In simple terms, a dashboard is a software application that retrieves an organization's data and presents it in a way that makes it easier to monitor and control business processes. Since a dashboard displays information in a way that makes it easy to spot anomalies, managers are instantly alerted when something isn’t functioning in the intended way. In fact, there have been several instances where dashboards have helped to avert problems long before they could manifest.
An important fact about dashboards is that they are multi-layered applications displaying data across three hierarchical layers. The top layer of a dashboard presents a comprehensive summary of data and therefore it is called the summary view. If the user needs additional information s/he can navigate to the next level which is called the multi-dimensional view. In the multi-dimensional view, the user can see additional data and at the same time manipulate the data for the purpose of analysis. The bottom layer in the hierarchy is the detailed view layer where the user can see details of individual transactions. In the language of business intelligence (BI), the term "drill down" is used for denoting an action that helps the user move from the summary view down to lower-level views.
Layered presentation of data is an effective way of providing information because people do not require all the data at one time. What they need is summarized data with an option to access detailed data only when it is needed. Most dashboard users work from the summary view, as this enables them to simultaneously monitor a wide range of business processes. The summary view is therefore the most crucial aspect of a dashboard application. It must be noted that although dashboards are built by programmers, conceptualizing a dashboard is more of a business analyst’s job. A thorough understanding of business processes and knowledge of data visualization methods is all you need for conceptualizing the front end of your dashboard application. This tutorial will help you gain an in-depth understanding of the data visualization elements that are incorporated into a dashboard.
Why Is Data Visualization Crucial To Dashboards?
Data visualization is a technique of turning data into information by via visually recognizing patterns and trends. In other words, data visualization is all about representing data graphically. Data visualization elements such as charts/graphs, gauges and maps are incorporated in the summary view and the multi-dimensional view of a dashboard application - as they help accommodate a large amount of data on a limited screen space.

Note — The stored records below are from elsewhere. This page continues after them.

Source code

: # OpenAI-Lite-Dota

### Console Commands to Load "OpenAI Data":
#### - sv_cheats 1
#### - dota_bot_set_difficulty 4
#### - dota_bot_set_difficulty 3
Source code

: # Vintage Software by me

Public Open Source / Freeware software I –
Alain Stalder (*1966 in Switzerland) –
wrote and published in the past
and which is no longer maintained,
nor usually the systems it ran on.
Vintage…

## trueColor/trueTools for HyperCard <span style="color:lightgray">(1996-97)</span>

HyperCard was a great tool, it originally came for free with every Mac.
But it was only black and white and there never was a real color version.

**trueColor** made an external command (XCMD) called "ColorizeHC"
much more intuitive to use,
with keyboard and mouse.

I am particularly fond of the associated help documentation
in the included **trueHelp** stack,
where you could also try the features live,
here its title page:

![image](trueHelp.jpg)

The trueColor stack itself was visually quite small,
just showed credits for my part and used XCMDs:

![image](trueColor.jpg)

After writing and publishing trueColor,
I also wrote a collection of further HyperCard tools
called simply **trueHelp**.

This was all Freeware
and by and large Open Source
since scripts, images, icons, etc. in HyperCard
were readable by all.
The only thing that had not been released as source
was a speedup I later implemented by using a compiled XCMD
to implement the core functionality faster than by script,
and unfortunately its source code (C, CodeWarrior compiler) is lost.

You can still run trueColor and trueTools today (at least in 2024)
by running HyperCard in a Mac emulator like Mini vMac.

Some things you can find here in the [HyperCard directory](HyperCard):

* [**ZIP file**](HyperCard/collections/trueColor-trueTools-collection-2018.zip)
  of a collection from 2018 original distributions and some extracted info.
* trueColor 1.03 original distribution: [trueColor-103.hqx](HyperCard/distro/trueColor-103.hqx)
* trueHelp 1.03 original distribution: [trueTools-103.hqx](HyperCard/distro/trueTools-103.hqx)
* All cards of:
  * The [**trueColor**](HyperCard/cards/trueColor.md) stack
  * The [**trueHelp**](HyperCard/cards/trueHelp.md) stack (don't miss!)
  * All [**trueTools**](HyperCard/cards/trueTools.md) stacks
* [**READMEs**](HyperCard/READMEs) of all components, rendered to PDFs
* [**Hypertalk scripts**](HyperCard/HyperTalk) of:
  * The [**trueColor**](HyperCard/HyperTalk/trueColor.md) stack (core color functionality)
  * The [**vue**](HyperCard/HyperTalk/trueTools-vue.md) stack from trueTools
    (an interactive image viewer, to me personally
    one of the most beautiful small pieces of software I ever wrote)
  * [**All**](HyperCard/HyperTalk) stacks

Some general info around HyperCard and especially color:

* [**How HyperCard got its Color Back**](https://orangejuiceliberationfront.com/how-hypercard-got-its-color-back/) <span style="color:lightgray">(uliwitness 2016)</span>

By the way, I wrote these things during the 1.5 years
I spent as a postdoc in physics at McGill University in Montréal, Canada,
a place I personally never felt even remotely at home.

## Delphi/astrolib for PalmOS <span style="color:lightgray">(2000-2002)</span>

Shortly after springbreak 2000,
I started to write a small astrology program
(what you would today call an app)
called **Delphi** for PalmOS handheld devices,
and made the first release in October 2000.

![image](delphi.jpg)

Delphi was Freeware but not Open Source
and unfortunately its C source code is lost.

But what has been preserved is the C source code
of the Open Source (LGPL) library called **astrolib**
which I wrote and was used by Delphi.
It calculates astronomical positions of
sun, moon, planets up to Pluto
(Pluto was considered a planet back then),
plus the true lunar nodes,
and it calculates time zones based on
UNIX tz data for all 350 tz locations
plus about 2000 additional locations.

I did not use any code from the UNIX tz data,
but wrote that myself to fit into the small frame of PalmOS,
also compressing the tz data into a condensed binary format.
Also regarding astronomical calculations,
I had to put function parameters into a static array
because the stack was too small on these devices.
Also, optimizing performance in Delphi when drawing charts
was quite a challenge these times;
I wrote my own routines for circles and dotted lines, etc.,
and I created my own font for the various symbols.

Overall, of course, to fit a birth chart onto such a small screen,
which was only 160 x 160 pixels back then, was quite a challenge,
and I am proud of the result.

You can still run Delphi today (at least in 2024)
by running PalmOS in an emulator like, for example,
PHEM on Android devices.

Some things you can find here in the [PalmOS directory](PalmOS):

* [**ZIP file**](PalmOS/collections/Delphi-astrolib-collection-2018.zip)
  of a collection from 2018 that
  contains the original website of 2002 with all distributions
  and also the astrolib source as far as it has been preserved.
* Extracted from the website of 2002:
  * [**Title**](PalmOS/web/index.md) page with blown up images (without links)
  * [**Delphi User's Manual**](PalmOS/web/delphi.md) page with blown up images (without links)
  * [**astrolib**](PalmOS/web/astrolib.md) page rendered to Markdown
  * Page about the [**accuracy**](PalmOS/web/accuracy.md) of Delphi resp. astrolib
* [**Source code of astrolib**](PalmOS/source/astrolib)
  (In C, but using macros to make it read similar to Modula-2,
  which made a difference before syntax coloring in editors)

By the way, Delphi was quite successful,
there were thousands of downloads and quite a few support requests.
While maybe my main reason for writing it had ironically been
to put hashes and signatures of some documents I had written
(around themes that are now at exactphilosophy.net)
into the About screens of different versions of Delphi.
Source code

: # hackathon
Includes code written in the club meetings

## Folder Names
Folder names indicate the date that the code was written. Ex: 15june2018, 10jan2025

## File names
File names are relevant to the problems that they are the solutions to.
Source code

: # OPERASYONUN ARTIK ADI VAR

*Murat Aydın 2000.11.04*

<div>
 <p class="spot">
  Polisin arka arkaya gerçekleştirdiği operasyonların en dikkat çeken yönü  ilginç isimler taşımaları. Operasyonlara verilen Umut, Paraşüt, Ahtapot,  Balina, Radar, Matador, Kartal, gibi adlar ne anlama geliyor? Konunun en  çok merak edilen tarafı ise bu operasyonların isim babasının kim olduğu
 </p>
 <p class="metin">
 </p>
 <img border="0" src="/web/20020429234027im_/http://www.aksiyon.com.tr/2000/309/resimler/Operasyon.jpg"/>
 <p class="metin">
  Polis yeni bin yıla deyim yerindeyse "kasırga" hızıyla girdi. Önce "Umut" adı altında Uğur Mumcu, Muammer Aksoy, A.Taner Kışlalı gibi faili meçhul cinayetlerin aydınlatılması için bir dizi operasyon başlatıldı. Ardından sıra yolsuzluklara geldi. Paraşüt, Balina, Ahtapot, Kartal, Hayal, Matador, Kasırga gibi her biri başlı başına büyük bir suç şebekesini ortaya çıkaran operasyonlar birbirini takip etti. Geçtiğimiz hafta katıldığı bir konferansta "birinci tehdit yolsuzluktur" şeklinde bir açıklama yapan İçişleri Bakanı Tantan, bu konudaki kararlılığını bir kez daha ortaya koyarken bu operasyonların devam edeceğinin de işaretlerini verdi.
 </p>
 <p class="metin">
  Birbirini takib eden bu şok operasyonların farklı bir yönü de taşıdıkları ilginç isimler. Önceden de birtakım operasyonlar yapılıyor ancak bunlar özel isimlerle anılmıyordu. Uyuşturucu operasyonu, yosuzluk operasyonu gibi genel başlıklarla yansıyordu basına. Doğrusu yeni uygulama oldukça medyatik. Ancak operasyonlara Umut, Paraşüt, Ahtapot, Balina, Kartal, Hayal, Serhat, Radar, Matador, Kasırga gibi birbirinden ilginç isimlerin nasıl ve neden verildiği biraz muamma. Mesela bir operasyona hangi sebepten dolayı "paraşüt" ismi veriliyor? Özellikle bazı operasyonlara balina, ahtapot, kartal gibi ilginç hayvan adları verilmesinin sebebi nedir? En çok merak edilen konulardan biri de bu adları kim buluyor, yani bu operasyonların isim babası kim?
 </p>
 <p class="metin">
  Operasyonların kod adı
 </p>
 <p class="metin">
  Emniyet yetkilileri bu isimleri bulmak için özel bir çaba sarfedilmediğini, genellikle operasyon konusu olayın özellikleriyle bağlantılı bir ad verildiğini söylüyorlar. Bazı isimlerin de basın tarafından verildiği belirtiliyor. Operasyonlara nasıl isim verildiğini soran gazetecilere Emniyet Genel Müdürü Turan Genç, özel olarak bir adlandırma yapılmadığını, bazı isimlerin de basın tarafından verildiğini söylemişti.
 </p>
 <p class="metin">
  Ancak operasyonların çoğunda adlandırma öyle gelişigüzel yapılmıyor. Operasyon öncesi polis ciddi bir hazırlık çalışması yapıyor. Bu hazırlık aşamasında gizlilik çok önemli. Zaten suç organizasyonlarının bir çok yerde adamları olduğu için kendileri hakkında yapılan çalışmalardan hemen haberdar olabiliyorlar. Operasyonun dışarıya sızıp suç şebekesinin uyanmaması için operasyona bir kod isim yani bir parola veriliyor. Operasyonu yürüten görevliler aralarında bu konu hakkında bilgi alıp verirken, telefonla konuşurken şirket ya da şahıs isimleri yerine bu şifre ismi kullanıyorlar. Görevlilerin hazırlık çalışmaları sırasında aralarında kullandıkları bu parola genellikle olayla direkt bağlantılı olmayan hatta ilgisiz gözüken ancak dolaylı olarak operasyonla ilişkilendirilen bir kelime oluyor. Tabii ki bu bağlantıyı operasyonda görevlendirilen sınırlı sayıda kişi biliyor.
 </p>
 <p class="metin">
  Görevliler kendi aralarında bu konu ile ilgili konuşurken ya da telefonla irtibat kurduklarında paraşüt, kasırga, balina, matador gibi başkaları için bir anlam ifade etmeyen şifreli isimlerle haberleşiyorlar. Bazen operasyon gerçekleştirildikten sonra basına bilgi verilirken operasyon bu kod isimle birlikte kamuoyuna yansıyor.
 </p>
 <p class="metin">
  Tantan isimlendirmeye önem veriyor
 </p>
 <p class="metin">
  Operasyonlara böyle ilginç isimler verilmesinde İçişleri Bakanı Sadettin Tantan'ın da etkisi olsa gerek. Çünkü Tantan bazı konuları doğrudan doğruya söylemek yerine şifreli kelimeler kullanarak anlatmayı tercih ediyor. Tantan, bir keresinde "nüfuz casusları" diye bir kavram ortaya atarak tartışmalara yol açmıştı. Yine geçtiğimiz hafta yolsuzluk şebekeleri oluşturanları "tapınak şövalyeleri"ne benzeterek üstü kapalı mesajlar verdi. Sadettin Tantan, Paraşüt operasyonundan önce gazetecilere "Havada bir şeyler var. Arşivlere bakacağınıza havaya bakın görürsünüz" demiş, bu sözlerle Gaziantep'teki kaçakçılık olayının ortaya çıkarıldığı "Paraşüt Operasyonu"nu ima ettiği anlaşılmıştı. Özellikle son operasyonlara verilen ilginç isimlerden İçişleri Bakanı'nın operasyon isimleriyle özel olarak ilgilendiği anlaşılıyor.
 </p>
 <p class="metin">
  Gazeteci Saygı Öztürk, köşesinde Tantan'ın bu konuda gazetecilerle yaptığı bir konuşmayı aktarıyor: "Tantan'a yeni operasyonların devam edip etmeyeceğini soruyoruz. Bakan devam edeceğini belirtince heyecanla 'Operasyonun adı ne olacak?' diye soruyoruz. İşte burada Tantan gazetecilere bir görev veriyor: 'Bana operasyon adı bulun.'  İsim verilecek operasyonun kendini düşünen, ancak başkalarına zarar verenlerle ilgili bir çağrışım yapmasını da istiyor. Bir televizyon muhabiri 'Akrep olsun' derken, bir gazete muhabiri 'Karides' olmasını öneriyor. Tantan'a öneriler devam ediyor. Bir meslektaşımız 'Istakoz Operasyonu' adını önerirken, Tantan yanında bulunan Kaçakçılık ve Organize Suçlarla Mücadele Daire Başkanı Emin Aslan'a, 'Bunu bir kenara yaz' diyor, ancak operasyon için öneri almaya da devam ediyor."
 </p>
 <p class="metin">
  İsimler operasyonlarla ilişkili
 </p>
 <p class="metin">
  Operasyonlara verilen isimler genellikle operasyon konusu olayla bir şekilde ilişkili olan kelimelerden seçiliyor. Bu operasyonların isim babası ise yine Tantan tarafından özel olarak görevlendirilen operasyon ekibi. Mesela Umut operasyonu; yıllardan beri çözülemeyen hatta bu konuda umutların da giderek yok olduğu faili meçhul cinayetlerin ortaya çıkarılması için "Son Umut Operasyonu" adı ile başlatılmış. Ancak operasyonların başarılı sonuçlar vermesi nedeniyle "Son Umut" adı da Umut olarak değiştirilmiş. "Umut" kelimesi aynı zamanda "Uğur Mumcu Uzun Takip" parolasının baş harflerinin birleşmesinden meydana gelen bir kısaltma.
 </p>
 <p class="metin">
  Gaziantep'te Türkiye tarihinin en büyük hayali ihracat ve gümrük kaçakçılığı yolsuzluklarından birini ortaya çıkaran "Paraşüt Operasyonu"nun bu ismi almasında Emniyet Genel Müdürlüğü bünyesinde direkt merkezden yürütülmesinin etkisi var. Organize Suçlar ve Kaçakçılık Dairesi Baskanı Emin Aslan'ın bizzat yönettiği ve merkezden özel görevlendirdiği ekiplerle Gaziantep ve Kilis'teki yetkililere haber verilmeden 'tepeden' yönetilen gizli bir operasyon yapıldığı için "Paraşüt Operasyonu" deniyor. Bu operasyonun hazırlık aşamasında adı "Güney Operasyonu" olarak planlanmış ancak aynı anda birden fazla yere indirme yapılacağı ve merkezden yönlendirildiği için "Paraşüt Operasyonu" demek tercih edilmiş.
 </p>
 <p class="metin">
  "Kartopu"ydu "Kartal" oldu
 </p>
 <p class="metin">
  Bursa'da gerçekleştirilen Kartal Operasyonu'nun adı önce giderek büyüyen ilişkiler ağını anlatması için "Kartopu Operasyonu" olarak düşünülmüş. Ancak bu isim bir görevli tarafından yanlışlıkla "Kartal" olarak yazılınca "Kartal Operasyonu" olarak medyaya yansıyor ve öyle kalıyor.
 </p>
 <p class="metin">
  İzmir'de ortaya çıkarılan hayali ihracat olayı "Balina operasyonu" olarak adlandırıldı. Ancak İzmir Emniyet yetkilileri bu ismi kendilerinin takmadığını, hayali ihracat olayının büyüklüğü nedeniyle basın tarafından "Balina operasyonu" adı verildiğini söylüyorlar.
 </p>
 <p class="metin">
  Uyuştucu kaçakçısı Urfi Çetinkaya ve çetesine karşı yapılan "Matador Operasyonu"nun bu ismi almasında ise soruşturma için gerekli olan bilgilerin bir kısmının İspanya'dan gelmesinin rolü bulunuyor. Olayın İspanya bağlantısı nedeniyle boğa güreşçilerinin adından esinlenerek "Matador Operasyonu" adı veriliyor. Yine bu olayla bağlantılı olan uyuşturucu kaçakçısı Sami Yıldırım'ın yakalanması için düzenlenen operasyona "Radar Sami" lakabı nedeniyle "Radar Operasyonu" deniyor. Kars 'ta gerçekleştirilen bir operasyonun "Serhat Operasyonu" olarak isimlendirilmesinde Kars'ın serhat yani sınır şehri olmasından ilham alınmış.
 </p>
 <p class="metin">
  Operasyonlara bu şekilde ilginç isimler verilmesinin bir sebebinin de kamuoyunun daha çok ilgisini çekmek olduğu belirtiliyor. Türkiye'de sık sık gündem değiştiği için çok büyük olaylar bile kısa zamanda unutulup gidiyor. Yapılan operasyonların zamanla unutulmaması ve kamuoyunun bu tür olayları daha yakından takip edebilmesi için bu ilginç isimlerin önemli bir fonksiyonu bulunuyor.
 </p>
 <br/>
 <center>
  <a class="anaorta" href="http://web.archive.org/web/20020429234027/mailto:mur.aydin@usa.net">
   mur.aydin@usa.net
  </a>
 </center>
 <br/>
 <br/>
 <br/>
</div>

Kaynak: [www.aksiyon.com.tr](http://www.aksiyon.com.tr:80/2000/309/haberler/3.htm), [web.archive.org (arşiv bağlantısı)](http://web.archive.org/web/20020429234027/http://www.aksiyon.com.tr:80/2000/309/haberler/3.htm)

Use of data visualization elements not only helps in optimizing the use of screen real estate, it also aids in quick comprehension of data. Dashboard users are quickly able to identify the high and low values in the data and they also acquire an idea of the trend with which the data is changing.
Data Visualization Elements
As stated above, data visualization elements that are incorporated into a dashboard can be classified into three categories:
Charts help in the visual representation of tabulated numeric data. Data in a chart is represented by means of symbols, such as bars in a bar chart, lines in a line chart and slices in a pie chart. The purpose of putting charts on a dashboard is to assist the user in analyzing the data. Most dashboard users are interested in following these types of analyses:
- Comparison of composite data
- Trend versus comparison
- Elimination / progressive reduction
Each type of data analysis requires the use of specific chart types. For instance, comparison of data can be done using column or bar charts. It is essential to understand each type of data analysis, so that an appropriate choice of charts can be made.